Slaying the Beast
When I was young, I was good at a lot of things in school. English, history, and I wasn’t half bad at science. The only thing I found myself literally failing at with every year was math. My poor parents did everything they could: tutors, extra classes after school, helping me with homework, tutoring books, everything. Math was my beast. When I went to college, I successfully avoided the math classes until the summer before my junior year. Unfortunately, when that time came around, I either had to take a few math classes and graduate late or test out of the classes entirely. Of course, I wanted to graduate with all my friends, so I decided to test out of math entirely. I wanted to slay my beast.
To give you some background on my math life: The best I have every done in ANY math was a solid B. Most people would say that’s wonderful and it was, however the year after that I got worse. When talking about it later in my life, I figured it mostly had to do with confidence. I didn’t always have the greatest math teachers, the one year I had the B, my teacher was an amazing and supportive. She made me feel like I could accomplish anything, including math tests.
When I approached my parents with my plan of testing out of math, they were nervous at first, just like me, but they supported me no matter what. Dad suggested taking the test and seeing where I would place and then testing out after, just so I would know where I was. So I did that. I studied for about a week with my good friend, Brie, who decided to do the same thing. We went into the center and we were able to take the test at the same time. The test was on a computer, if you got a certain amount right/wrong it would stop the test and print your results. Brie was done before me, but I finished a couple minutes later, we both didn’t pass and it said we had to start at the lowest college math. I was upset and asked the lady when I could retake the test. She said 2 weeks.
Needless to say, I studied my butt off. I locked myself in my room and studied every piece of math I could get my hands on. There was a math study course online that I did and after every part was completed, I rewarded myself with watching “The Apprentice” online. It was summer and everyone else was taking courses, so this wasn’t too out of the ordinary, Myke was working non stop and he was 100% supportive.
After two full weeks of studying, I walked in with my head high and went up to the same lady that was there 2 weeks ago and said I was ready. She smiled and said “Ok sweetie. It’s good to see you again.” I sat down and she asked if I was nervous and I told her I was and she asked if I had prayed about it. I went to a Christian school and they were supportive in prayer. I told her I didn’t, so she told me to take a little time and pray. I went into a little corner and said a prayer:
God, You know what I have done to prepare. I want to pass this. I want to conquer this war that I have been fighting my whole life. However, I have done all I can. If it is in your will, I will pass. If I don’t, well I’ll do my best.
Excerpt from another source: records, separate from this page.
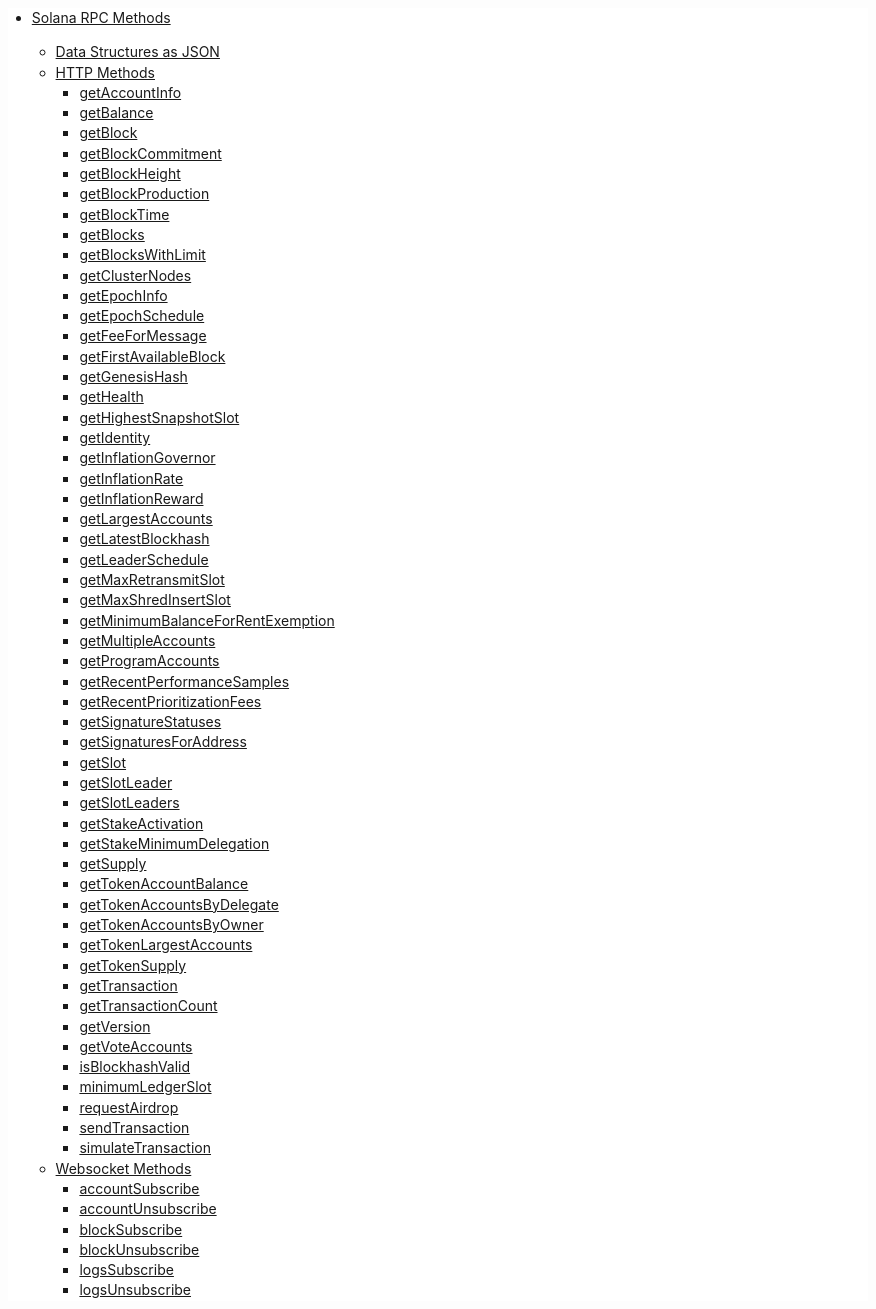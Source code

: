   * [Solana RPC Methods](/vi/docs/rpc)

    * [Data Structures as JSON](/vi/docs/rpc/json-structures)
    * [HTTP Methods](/vi/docs/rpc/http)
      * [getAccountInfo](/vi/docs/rpc/http/getaccountinfo)
      * [getBalance](/vi/docs/rpc/http/getbalance)
      * [getBlock](/vi/docs/rpc/http/getblock)
      * [getBlockCommitment](/vi/docs/rpc/http/getblockcommitment)
      * [getBlockHeight](/vi/docs/rpc/http/getblockheight)
      * [getBlockProduction](/vi/docs/rpc/http/getblockproduction)
      * [getBlockTime](/vi/docs/rpc/http/getblocktime)
      * [getBlocks](/vi/docs/rpc/http/getblocks)
      * [getBlocksWithLimit](/vi/docs/rpc/http/getblockswithlimit)
      * [getClusterNodes](/vi/docs/rpc/http/getclusternodes)
      * [getEpochInfo](/vi/docs/rpc/http/getepochinfo)
      * [getEpochSchedule](/vi/docs/rpc/http/getepochschedule)
      * [getFeeForMessage](/vi/docs/rpc/http/getfeeformessage)
      * [getFirstAvailableBlock](/vi/docs/rpc/http/getfirstavailableblock)
      * [getGenesisHash](/vi/docs/rpc/http/getgenesishash)
      * [getHealth](/vi/docs/rpc/http/gethealth)
      * [getHighestSnapshotSlot](/vi/docs/rpc/http/gethighestsnapshotslot)
      * [getIdentity](/vi/docs/rpc/http/getidentity)
      * [getInflationGovernor](/vi/docs/rpc/http/getinflationgovernor)
      * [getInflationRate](/vi/docs/rpc/http/getinflationrate)
      * [getInflationReward](/vi/docs/rpc/http/getinflationreward)
      * [getLargestAccounts](/vi/docs/rpc/http/getlargestaccounts)
      * [getLatestBlockhash](/vi/docs/rpc/http/getlatestblockhash)
      * [getLeaderSchedule](/vi/docs/rpc/http/getleaderschedule)
      * [getMaxRetransmitSlot](/vi/docs/rpc/http/getmaxretransmitslot)
      * [getMaxShredInsertSlot](/vi/docs/rpc/http/getmaxshredinsertslot)
      * [getMinimumBalanceForRentExemption](/vi/docs/rpc/http/getminimumbalanceforrentexemption)
      * [getMultipleAccounts](/vi/docs/rpc/http/getmultipleaccounts)
      * [getProgramAccounts](/vi/docs/rpc/http/getprogramaccounts)
      * [getRecentPerformanceSamples](/vi/docs/rpc/http/getrecentperformancesamples)
      * [getRecentPrioritizationFees](/vi/docs/rpc/http/getrecentprioritizationfees)
      * [getSignatureStatuses](/vi/docs/rpc/http/getsignaturestatuses)
      * [getSignaturesForAddress](/vi/docs/rpc/http/getsignaturesforaddress)
      * [getSlot](/vi/docs/rpc/http/getslot)
      * [getSlotLeader](/vi/docs/rpc/http/getslotleader)
      * [getSlotLeaders](/vi/docs/rpc/http/getslotleaders)
      * [getStakeActivation](/vi/docs/rpc/http/getstakeactivation)
      * [getStakeMinimumDelegation](/vi/docs/rpc/http/getstakeminimumdelegation)
      * [getSupply](/vi/docs/rpc/http/getsupply)
      * [getTokenAccountBalance](/vi/docs/rpc/http/gettokenaccountbalance)
      * [getTokenAccountsByDelegate](/vi/docs/rpc/http/gettokenaccountsbydelegate)
      * [getTokenAccountsByOwner](/vi/docs/rpc/http/gettokenaccountsbyowner)
      * [getTokenLargestAccounts](/vi/docs/rpc/http/gettokenlargestaccounts)
      * [getTokenSupply](/vi/docs/rpc/http/gettokensupply)
      * [getTransaction](/vi/docs/rpc/http/gettransaction)
      * [getTransactionCount](/vi/docs/rpc/http/gettransactioncount)
      * [getVersion](/vi/docs/rpc/http/getversion)
      * [getVoteAccounts](/vi/docs/rpc/http/getvoteaccounts)
      * [isBlockhashValid](/vi/docs/rpc/http/isblockhashvalid)
      * [minimumLedgerSlot](/vi/docs/rpc/http/minimumledgerslot)
      * [requestAirdrop](/vi/docs/rpc/http/requestairdrop)
      * [sendTransaction](/vi/docs/rpc/http/sendtransaction)
      * [simulateTransaction](/vi/docs/rpc/http/simulatetransaction)
    * [Websocket Methods](/vi/docs/rpc/websocket)
      * [accountSubscribe](/vi/docs/rpc/websocket/accountsubscribe)
      * [accountUnsubscribe](/vi/docs/rpc/websocket/accountunsubscribe)
      * [blockSubscribe](/vi/docs/rpc/websocket/blocksubscribe)
      * [blockUnsubscribe](/vi/docs/rpc/websocket/blockunsubscribe)
      * [logsSubscribe](/vi/docs/rpc/websocket/logssubscribe)
      * [logsUnsubscribe](/vi/docs/rpc/websocket/logsunsubscribe)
Please clear my head so I can focus. Thank you for all the support you have given me these past two weeks. Here I go. Amen.
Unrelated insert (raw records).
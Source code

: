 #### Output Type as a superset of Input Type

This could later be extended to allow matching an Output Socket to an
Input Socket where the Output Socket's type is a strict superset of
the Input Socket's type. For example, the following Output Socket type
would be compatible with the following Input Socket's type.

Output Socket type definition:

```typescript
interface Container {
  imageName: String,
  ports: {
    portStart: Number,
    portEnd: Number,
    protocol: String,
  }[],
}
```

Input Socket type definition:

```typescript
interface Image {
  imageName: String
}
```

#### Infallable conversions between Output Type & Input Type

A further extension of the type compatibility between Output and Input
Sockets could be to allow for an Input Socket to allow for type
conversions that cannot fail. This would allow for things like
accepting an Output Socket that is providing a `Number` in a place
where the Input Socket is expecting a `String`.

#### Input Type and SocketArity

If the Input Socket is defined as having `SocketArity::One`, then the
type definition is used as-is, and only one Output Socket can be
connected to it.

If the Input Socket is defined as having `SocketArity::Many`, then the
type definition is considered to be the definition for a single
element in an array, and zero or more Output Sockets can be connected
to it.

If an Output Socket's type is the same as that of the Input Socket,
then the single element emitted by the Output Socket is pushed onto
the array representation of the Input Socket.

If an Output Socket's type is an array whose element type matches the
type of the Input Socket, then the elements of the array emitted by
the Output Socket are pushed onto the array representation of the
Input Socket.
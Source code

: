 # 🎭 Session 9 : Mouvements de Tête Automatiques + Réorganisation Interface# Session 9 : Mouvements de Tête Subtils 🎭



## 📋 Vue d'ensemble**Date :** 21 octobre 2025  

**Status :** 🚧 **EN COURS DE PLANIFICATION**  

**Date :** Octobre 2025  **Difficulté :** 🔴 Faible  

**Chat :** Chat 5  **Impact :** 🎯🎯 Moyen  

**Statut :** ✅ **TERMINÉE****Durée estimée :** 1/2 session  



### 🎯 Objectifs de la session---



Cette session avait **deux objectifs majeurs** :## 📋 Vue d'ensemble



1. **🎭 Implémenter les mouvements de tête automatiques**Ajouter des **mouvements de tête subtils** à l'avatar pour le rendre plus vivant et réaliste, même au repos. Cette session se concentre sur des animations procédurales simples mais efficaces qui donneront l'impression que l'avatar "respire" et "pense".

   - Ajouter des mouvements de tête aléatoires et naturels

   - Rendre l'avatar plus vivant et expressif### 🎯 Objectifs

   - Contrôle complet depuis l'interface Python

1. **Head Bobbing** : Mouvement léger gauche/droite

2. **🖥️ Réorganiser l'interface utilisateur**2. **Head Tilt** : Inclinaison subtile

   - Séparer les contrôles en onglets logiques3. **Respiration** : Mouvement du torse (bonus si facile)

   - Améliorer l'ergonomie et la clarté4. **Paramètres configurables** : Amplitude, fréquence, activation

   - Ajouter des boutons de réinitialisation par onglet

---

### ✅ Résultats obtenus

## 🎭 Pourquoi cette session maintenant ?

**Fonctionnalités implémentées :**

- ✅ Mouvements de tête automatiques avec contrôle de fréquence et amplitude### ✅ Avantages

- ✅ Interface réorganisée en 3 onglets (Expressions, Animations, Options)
I text Myke and told him I was going in (phones were kept at the lady’s desk). As I handed her my phone, I told her,”I’m ready.”
“Good luck sweetie, just remember, take your time. No pressure”
I walked in sat down and whispered “here we go.”
I remember the first few questions seemed easy. I went through those quickly, however when questions three and four came up I took a deep breath and worked it out on my scratch paper and found the right answer. After about 20 questions or so, the test said that I was done and to go get my results. My insecure thoughts came creeping in, I knew I had gotten at least one wrong and I started to get scared. When I walked out to the reception, the lady asked me how I think I did. I told her I felt ok, but better than last time. The printer started going and she got up to her my results. She got the paper, looked at it and then at me. She got tears in her eyes and I thought oh no, it’s that bad? She came around her desk and handed me the paper and said “Congratulation my dear. You never have to worry about math again” My test results showed that out of the 25 questions I was asked, I got 3 wrong and the test calculated that I was competent enough that I did not need to take math and it automatically waved all my math credits.
I hugged her and cried and said thank you, I got out my phone and called the other most important man in my life, Dad.
“Hi sweetie” (caller ID)
“Dad”
“So?..”
“I did it.”
“What?”
“Dad, I passed out of all of my math credits. I don’t have to take any math classes.”
“Yes! Oh yeah! Oh honey…I’m so proud of you!” his voice cracking as we talked and celebrated over the phone.
All I could do was cry I was so happy. When I told Myke I got the biggest hug I had ever received and he took me out to celebrate. I had slayed my beast. I couldn’t have done it without studying, but I can only study so much. God gave me the confidence that I needed to go in and take that wall down. This post was written for a woman named Cat, who is going to slay her own beast soon, however I hope this story leaves you with hope that even if the beast is as small or big, God’s got you. Do your best, no matter what, you will come out on top.